**Task item:** In the listing below, start your output at the line with "- Compile each SCSS" and end it after the line with "string. Default: 'Ping'.", copying every line exactly.
((
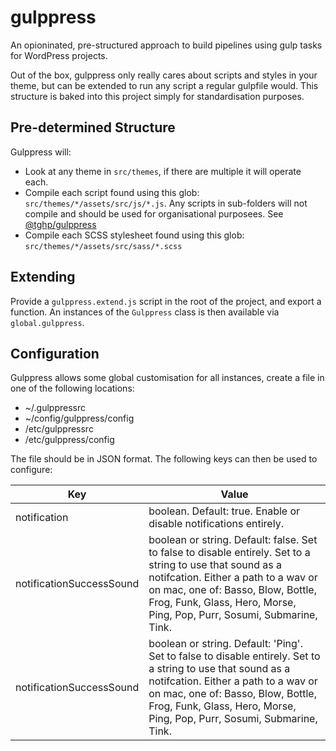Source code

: # gulppress

An opioninated, pre-structured approach to build pipelines using gulp tasks for WordPress projects.

Out of the box, gulppress only really cares about scripts and styles in your theme, but can be extended to run any script a regular gulpfile would. This structure is baked into this project simply for standardisation purposes.

## Pre-determined Structure

Gulppress will:

- Look at any theme in `src/themes`, if there are multiple it will operate each.
- Compile each script found using this glob: `src/themes/*/assets/src/js/*.js`. Any scripts in sub-folders will not compile and should be used for organisational purposees. See [@tghp/gulppress](https://github.com/tghp/gulppress)
- Compile each SCSS stylesheet found using this glob: `src/themes/*/assets/src/sass/*.scss`

## Extending

Provide a `gulppress.extend.js` script in the root of the project, and export a function. An instances of the `Gulppress` class is then available via `global.gulppress`.

## Configuration

Gulppress allows some global customisation for all instances, create a file in one of the following locations:

* ~/.gulppressrc
* ~/config/gulppress/config
* /etc/gulppressrc
* /etc/gulppress/config

The file should be in JSON format. The following keys can then be used to configure:

| Key | Value |
|-----|-------|
| notification | boolean. Default: true. Enable or disable notifications entirely. |
| notificationSuccessSound | boolean or string. Default: false. Set to false to disable entirely. Set to a string to use that sound as a notifcation. Either a path to a wav or on mac, one of: Basso, Blow, Bottle, Frog, Funk, Glass, Hero, Morse, Ping, Pop, Purr, Sosumi, Submarine, Tink. |
| notificationSuccessSound | boolean or string. Default: 'Ping'. Set to false to disable entirely. Set to a string to use that sound as a notifcation. Either a path to a wav or on mac, one of: Basso, Blow, Bottle, Frog, Funk, Glass, Hero, Morse, Ping, Pop, Purr, Sosumi, Submarine, Tink. |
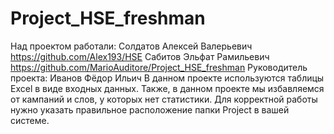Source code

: # Project_HSE_freshman
Над проектом работали:
 Солдатов Алексей Валерьевич https://github.com/Alex193/HSE
 Сабитов Эльфат Рамильевич https://github.com/MarioAuditore/Project_HSE_freshman
Руководитель проекта: Иванов Фёдор Ильич 
В данном проекте используются таблицы Excel в виде входных данных. Также, в данном проекте мы избавляемся от кампаний и слов, у которых нет статистики. Для корректной работы нужно указать правильное расположение папки Project в вашей системе.
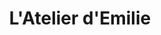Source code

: ---
title: "L'Atelier d'Emilie"
url: /arles/latelier-demilie-rue-de-lhotel-de-ville/
shop: décoration intérieure
---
))
**Answer below:**
- Compile each SCSS stylesheet found using this glob: `src/themes/*/assets/src/sass/*.scss`

## Extending

Provide a `gulppress.extend.js` script in the root of the project, and export a function. An instances of the `Gulppress` class is then available via `global.gulppress`.

## Configuration

Gulppress allows some global customisation for all instances, create a file in one of the following locations:

* ~/.gulppressrc
* ~/config/gulppress/config
* /etc/gulppressrc
* /etc/gulppress/config

The file should be in JSON format. The following keys can then be used to configure:

| Key | Value |
|-----|-------|
| notification | boolean. Default: true. Enable or disable notifications entirely. |
| notificationSuccessSound | boolean or string. Default: false. Set to false to disable entirely. Set to a string to use that sound as a notifcation. Either a path to a wav or on mac, one of: Basso, Blow, Bottle, Frog, Funk, Glass, Hero, Morse, Ping, Pop, Purr, Sosumi, Submarine, Tink. |
| notificationSuccessSound | boolean or string. Default: 'Ping'. Set to false to disable entirely. Set to a string to use that sound as a notifcation. Either a path to a wav or on mac, one of: Basso, Blow, Bottle, Frog, Funk, Glass, Hero, Morse, Ping, Pop, Purr, Sosumi, Submarine, Tink. |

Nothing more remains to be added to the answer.